* WHAT IS BEING ASKED
Each line in the entries below that holds the string "preguntas" must be copied.

[Data records]
● ● ● ● ●

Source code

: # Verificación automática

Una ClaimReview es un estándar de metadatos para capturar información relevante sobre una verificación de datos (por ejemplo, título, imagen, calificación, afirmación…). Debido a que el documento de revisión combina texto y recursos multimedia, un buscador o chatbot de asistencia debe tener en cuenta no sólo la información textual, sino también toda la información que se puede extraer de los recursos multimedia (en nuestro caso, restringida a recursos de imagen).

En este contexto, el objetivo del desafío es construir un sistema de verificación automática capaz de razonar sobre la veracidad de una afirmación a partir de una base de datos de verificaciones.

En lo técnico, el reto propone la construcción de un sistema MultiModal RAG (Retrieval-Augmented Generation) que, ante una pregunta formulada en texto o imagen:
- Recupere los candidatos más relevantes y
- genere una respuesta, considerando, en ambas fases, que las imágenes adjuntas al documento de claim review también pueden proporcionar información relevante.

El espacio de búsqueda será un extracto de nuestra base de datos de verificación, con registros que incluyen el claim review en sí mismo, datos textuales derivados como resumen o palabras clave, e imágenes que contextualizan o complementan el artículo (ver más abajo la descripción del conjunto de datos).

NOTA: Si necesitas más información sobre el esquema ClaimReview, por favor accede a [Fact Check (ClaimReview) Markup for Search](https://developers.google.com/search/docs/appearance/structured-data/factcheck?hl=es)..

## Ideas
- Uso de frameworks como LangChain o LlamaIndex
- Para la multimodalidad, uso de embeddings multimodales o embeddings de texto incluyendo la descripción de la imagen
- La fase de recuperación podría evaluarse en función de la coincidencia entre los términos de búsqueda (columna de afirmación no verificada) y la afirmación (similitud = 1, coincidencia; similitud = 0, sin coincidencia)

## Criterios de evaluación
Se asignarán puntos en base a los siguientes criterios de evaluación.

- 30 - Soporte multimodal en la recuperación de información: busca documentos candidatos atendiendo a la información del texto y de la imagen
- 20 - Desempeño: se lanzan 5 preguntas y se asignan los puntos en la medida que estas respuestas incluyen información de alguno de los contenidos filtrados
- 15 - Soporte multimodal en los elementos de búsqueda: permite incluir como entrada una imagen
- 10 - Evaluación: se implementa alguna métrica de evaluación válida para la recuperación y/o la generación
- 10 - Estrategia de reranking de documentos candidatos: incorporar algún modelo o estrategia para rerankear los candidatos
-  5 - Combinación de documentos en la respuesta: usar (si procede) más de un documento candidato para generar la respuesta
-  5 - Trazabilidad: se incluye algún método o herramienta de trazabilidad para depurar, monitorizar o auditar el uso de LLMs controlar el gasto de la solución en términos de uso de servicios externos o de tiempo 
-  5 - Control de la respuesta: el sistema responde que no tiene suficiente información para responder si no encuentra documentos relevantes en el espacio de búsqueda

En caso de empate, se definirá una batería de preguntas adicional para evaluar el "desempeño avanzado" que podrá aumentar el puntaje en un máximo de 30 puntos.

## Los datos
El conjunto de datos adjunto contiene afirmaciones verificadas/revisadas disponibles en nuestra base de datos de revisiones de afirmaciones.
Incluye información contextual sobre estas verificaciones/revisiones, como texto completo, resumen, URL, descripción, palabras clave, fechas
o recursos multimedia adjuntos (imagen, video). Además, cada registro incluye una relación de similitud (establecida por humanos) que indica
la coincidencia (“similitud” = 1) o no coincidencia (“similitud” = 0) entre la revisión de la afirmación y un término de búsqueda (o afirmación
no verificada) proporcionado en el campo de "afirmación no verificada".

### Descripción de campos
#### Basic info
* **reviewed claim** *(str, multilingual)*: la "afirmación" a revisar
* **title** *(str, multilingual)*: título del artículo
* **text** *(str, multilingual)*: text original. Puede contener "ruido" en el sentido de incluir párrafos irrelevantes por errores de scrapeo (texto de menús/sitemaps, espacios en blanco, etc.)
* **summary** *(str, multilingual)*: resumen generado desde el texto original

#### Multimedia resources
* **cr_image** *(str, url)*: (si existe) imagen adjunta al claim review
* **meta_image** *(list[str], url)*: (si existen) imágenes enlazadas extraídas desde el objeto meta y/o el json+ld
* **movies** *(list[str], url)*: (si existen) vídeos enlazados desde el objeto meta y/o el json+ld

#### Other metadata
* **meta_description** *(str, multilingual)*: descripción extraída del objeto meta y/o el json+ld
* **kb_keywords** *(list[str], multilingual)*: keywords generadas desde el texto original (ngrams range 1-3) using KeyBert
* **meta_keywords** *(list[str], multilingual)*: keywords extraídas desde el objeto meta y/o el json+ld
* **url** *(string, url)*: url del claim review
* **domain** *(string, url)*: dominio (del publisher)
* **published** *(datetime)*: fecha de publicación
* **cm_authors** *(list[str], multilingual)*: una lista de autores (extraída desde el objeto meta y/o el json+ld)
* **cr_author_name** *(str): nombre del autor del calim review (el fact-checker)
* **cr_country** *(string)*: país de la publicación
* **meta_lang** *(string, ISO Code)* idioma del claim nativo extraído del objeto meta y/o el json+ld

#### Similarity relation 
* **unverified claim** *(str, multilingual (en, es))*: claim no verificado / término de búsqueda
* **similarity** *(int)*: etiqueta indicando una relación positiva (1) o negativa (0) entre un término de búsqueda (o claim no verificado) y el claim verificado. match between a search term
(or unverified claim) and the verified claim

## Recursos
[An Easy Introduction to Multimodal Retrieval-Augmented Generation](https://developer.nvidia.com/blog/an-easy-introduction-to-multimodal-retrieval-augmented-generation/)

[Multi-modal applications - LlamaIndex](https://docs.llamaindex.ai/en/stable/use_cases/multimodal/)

● ● ● ● ●

* REPLY
- 20 - Desempeño: se lanzan 5 preguntas y se asignan los puntos en la medida que estas respuestas incluyen información de alguno de los contenidos filtrados
En caso de empate, se definirá una batería de preguntas adicional para evaluar el "desempeño avanzado" que podrá aumentar el puntaje en un máximo de 30 puntos.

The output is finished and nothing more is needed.